*** Opening Data excerpts ***

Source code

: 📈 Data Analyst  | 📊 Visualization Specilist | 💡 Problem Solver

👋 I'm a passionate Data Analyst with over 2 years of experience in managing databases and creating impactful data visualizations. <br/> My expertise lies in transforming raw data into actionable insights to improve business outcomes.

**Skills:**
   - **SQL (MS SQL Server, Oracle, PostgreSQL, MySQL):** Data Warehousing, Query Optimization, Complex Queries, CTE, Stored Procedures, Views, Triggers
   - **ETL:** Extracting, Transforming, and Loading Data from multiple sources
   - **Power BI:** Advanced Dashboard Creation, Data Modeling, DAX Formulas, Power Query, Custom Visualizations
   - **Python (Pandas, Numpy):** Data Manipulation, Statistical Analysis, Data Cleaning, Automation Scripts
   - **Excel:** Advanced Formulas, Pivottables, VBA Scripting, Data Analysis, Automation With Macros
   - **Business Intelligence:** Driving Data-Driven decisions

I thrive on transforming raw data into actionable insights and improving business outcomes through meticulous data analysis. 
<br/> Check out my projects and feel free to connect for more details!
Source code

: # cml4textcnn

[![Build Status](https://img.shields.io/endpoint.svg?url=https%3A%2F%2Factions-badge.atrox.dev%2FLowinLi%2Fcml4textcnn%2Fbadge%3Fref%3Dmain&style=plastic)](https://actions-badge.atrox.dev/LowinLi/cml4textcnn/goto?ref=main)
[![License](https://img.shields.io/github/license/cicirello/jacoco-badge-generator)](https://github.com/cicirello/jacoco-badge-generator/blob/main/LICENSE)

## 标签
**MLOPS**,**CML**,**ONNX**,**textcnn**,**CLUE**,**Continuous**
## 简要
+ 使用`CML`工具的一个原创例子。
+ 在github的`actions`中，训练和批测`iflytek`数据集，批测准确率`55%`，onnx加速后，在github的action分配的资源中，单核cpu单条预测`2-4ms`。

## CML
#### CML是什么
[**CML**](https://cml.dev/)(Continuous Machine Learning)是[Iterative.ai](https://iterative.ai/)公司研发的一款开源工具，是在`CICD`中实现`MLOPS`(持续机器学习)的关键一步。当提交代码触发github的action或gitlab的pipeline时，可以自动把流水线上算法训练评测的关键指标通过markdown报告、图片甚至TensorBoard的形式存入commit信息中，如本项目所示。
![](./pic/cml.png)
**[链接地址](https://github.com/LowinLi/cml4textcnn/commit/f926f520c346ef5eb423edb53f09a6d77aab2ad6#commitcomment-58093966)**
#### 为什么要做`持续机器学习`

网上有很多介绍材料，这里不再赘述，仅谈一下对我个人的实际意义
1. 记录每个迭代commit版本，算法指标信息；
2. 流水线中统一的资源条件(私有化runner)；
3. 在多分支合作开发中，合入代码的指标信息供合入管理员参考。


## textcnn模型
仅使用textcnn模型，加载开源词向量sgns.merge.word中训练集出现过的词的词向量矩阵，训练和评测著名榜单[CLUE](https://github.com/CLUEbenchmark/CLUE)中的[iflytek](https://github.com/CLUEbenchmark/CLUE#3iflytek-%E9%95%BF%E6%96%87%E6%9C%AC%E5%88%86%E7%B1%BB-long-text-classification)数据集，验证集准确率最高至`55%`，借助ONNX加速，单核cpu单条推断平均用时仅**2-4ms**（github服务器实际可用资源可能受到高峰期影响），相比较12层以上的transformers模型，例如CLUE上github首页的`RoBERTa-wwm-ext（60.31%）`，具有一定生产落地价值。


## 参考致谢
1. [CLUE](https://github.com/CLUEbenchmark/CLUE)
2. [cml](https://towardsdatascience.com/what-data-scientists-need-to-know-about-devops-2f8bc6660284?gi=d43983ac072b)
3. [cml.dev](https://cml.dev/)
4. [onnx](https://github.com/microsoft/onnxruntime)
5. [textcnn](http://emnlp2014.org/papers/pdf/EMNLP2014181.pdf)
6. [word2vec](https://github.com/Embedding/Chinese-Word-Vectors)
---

*** Closing Data excerpts ***

What you are asked to do —
When you answer, output each line of the data exactly as given, from its first line up to and including the one with "- **ETL:** Extracting, Transforming, and".

Final answer —
Source code

: 📈 Data Analyst  | 📊 Visualization Specilist | 💡 Problem Solver

👋 I'm a passionate Data Analyst with over 2 years of experience in managing databases and creating impactful data visualizations. <br/> My expertise lies in transforming raw data into actionable insights to improve business outcomes.

**Skills:**
   - **SQL (MS SQL Server, Oracle, PostgreSQL, MySQL):** Data Warehousing, Query Optimization, Complex Queries, CTE, Stored Procedures, Views, Triggers
   - **ETL:** Extracting, Transforming, and Loading Data from multiple sources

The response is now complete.